Around 30% of patients with UC will require a colectomy at some stage. Colonic perforation, uncontrollable bleeding, toxic megacolon and fulminating disease require urgent proctocolectomy.
Surgery in Crohn’s disease is not curative and is only indicated for perforation, obstruction, abscess formation and fistulae. There is a high recurrence rate after surgery.
New Jaundice - what questions do you want to ask?
is it acute or chronic
any associated symptoms - RUQ pain, vomiting, pruritis
Fever or diarrhoea, dark urine and pruirtis are seen in obstruction of biliary flow
weight loss fevers might sweats may indicate malignancy
bronzed skin - and signs of DM - suggestive of haemochromatosis
PMH - gallstones, history of fatty liver disease, PBC, PSC, alpha 1- antitrypsin deficiency
abx
regular paracetamol
FH - There are various familial conditions that cause jaundice: Gilbert’s; Haemochromatosis; Wilson’s disease; sickle cell disease; hereditary spherocytosis
SH - alcohol, drug use, unprotected sex, recent travel, tattos, vaccination history
Signs of Chronic liver Disease?
Finger clubbing; leukonychia; palmar erythema
Ecchymosis
Jaundice
Spider naevi
Gynaecomastica
Testicular atrophy
Hepatomegaly (the cirrhotic liver may be small or enlarged. In most cases a cirrhotic liver is small and shrunken, but in cases where it is due to alcohol or NAFLD, hepatomegaly may be present)
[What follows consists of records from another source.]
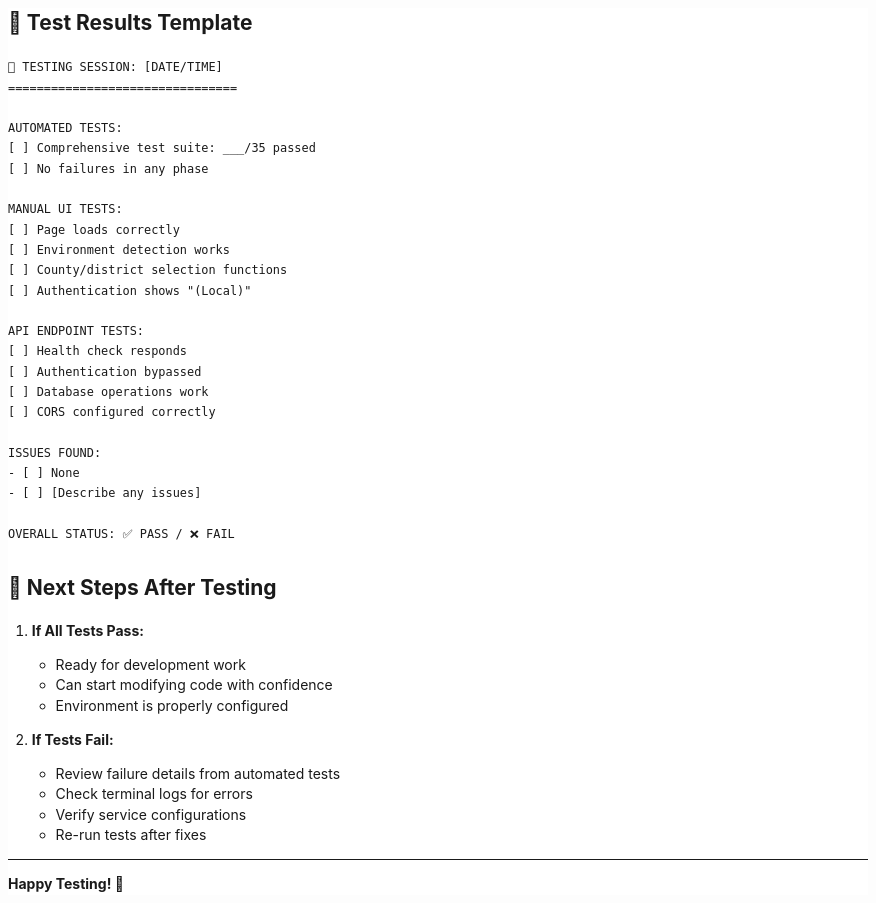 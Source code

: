 
## 📝 **Test Results Template**

```
🧪 TESTING SESSION: [DATE/TIME]
================================

AUTOMATED TESTS:
[ ] Comprehensive test suite: ___/35 passed
[ ] No failures in any phase

MANUAL UI TESTS:
[ ] Page loads correctly
[ ] Environment detection works
[ ] County/district selection functions
[ ] Authentication shows "(Local)"

API ENDPOINT TESTS:
[ ] Health check responds
[ ] Authentication bypassed
[ ] Database operations work
[ ] CORS configured correctly

ISSUES FOUND:
- [ ] None
- [ ] [Describe any issues]

OVERALL STATUS: ✅ PASS / ❌ FAIL
```

## 🎯 **Next Steps After Testing**

1. **If All Tests Pass:**
   - Ready for development work
   - Can start modifying code with confidence
   - Environment is properly configured

2. **If Tests Fail:**
   - Review failure details from automated tests
   - Check terminal logs for errors
   - Verify service configurations
   - Re-run tests after fixes

---

**Happy Testing! 🚀**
Causes of Liver Cirrohis s
Alcohol
Viral causes: Hep B and Hep C
Autoimmune causes: Primary biliary cirrhosis Primary sclerosing cholangitis Autoimmune hepatitis
Metabolic Non-alcoholic steatohepatitis, Haemochromatosis, Alpha-1 antitrypsin deficiency, Wilson’s disease, Cystic fibrosis
Drugs
Methotrexate
Isoniazid
Amiodarone
Investigations for Jaundice?
FBC – to check for anaemia and platelet count
Liver enzymes and serum bilirubin levels. ALT and AST are often very high in acute viral hepatitis.
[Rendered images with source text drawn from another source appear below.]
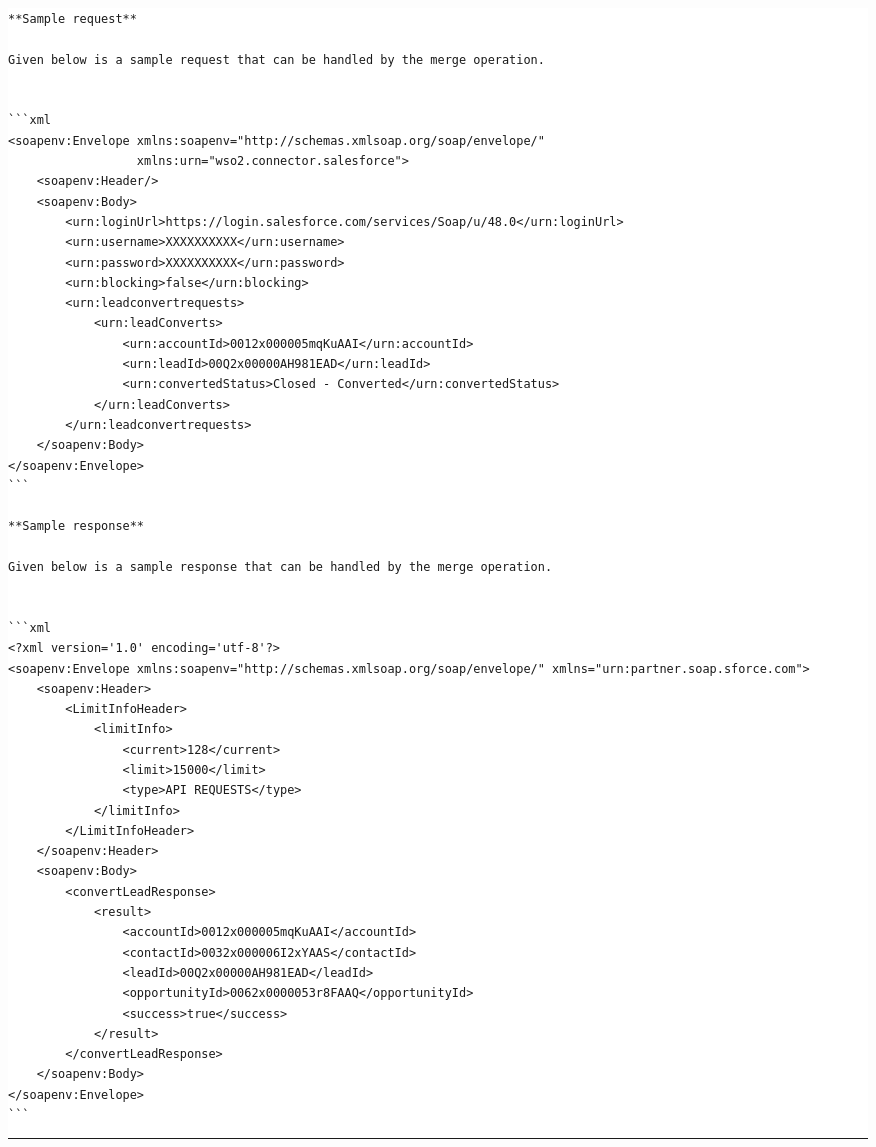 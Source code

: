     **Sample request**
    
    Given below is a sample request that can be handled by the merge operation.
                   

    ```xml
    <soapenv:Envelope xmlns:soapenv="http://schemas.xmlsoap.org/soap/envelope/"
                      xmlns:urn="wso2.connector.salesforce">
        <soapenv:Header/>
        <soapenv:Body>
            <urn:loginUrl>https://login.salesforce.com/services/Soap/u/48.0</urn:loginUrl>
            <urn:username>XXXXXXXXXX</urn:username>
            <urn:password>XXXXXXXXXX</urn:password>
            <urn:blocking>false</urn:blocking>
            <urn:leadconvertrequests>
            	<urn:leadConverts>
            		<urn:accountId>0012x000005mqKuAAI</urn:accountId>
            		<urn:leadId>00Q2x00000AH981EAD</urn:leadId>
            		<urn:convertedStatus>Closed - Converted</urn:convertedStatus>
            	</urn:leadConverts>
            </urn:leadconvertrequests>
        </soapenv:Body>
    </soapenv:Envelope> 
    ```
    
    **Sample response**
        
    Given below is a sample response that can be handled by the merge operation.
                       
    
    ```xml
    <?xml version='1.0' encoding='utf-8'?>
    <soapenv:Envelope xmlns:soapenv="http://schemas.xmlsoap.org/soap/envelope/" xmlns="urn:partner.soap.sforce.com">
        <soapenv:Header>
            <LimitInfoHeader>
                <limitInfo>
                    <current>128</current>
                    <limit>15000</limit>
                    <type>API REQUESTS</type>
                </limitInfo>
            </LimitInfoHeader>
        </soapenv:Header>
        <soapenv:Body>
            <convertLeadResponse>
                <result>
                    <accountId>0012x000005mqKuAAI</accountId>
                    <contactId>0032x000006I2xYAAS</contactId>
                    <leadId>00Q2x00000AH981EAD</leadId>
                    <opportunityId>0062x0000053r8FAAQ</opportunityId>
                    <success>true</success>
                </result>
            </convertLeadResponse>
        </soapenv:Body>
    </soapenv:Envelope>
    ```        
---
ALP may be raised if the jaundice is due to bile flow obstruction. (ALP is released from damaged biliary epithelial cells).
GGT – raised in isolation after recent alcohol consumption.
Amylase – if raised is suggestive of pancreatic pathology.
Clotting studies. Prothrombin time should be measured if liver pathology is suspected – deranged PT is an early marker of compromised liver function.
Blood film - ? anaemia
BBV screen
Autoimmune screen - ANA/AMA.
Ferritin
Serum copper
Ascitic tap and send for culture and microscopy
USS abdomen
jaundice, confused, hypotension, tachycardia - what is the cause?
Based on the previous presentation to clinic and his current sudden deterioration, this likely represents decompensation of chronic liver failure with hepatic encephalopathy.
Causes of acute decompensation of acute liver failure
Infection - SBPl, pneumonia
Acute GI haemorrhage
Additional Hepatotoxic insult - alcoholic binge, acute viral hepatitis, hepatotoxic drugs
Drugs - diuretics, sedative, narcotic
Metabolic derangement - hypoglycaemia, electrolyte disturbance
What is hepatic encephalopathy?
This is a neuropsychiatric disturbance of cognitive function in a patient with acute on chronic liver disease. Clinically there is altered conscious level, asterixis, abnormal EEG, impaired psychometric tests, and an elevated arterial ammonia concentration.
Hepatic encephalopathy may be seen in liver disease of any cause. The aetiology is not fully understood but is thought to include excess absorption of ammonia and glutamine from bacterial breakdown of proteins in the gut.